Records drawn from a dataset
○ ○ ○ ○

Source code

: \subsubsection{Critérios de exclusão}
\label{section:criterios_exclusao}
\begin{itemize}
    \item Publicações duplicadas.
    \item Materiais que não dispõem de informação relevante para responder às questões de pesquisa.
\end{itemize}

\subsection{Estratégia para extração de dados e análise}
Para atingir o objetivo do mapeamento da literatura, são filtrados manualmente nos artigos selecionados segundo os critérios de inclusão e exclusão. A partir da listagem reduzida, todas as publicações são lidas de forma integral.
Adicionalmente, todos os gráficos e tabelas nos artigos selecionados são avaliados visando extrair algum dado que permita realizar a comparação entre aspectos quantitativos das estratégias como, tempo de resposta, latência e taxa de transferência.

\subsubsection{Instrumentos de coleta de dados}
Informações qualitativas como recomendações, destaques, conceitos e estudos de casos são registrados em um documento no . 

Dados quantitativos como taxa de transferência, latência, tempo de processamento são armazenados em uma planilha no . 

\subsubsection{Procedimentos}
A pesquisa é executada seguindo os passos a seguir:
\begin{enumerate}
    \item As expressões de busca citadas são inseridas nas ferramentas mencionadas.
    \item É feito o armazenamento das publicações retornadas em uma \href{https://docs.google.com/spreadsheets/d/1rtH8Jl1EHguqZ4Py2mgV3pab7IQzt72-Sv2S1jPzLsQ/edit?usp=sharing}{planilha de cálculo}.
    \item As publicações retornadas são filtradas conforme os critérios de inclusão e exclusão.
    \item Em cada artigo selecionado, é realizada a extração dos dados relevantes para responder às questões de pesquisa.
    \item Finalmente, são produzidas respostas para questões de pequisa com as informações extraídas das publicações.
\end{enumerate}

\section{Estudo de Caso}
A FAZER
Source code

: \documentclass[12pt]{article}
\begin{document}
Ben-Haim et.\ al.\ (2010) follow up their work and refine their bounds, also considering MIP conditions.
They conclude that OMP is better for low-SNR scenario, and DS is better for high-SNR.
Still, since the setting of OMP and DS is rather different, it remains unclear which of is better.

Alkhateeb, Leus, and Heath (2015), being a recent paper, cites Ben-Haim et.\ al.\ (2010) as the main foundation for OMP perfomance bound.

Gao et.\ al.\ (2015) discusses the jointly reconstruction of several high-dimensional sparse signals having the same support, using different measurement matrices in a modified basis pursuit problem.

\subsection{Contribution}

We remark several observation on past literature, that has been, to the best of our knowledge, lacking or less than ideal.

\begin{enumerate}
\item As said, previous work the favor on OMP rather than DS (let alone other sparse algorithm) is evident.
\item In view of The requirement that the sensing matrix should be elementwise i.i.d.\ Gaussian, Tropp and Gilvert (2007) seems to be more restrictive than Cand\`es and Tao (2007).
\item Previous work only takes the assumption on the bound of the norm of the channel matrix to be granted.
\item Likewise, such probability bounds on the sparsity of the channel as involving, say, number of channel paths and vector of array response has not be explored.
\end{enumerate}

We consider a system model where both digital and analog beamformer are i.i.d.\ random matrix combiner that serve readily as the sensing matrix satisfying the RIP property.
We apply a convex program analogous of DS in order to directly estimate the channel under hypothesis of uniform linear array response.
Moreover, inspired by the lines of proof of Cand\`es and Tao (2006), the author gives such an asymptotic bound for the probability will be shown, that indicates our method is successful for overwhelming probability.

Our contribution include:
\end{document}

○ ○ ○ ○

**Task statement**. Search the data for "questões". Copy every line that has it.

**Written answer**.
    \item Materiais que não dispõem de informação relevante para responder às questões de pesquisa.
    \item Em cada artigo selecionado, é realizada a extração dos dados relevantes para responder às questões de pesquisa.
    \item Finalmente, são produzidas respostas para questões de pequisa com as informações extraídas das publicações.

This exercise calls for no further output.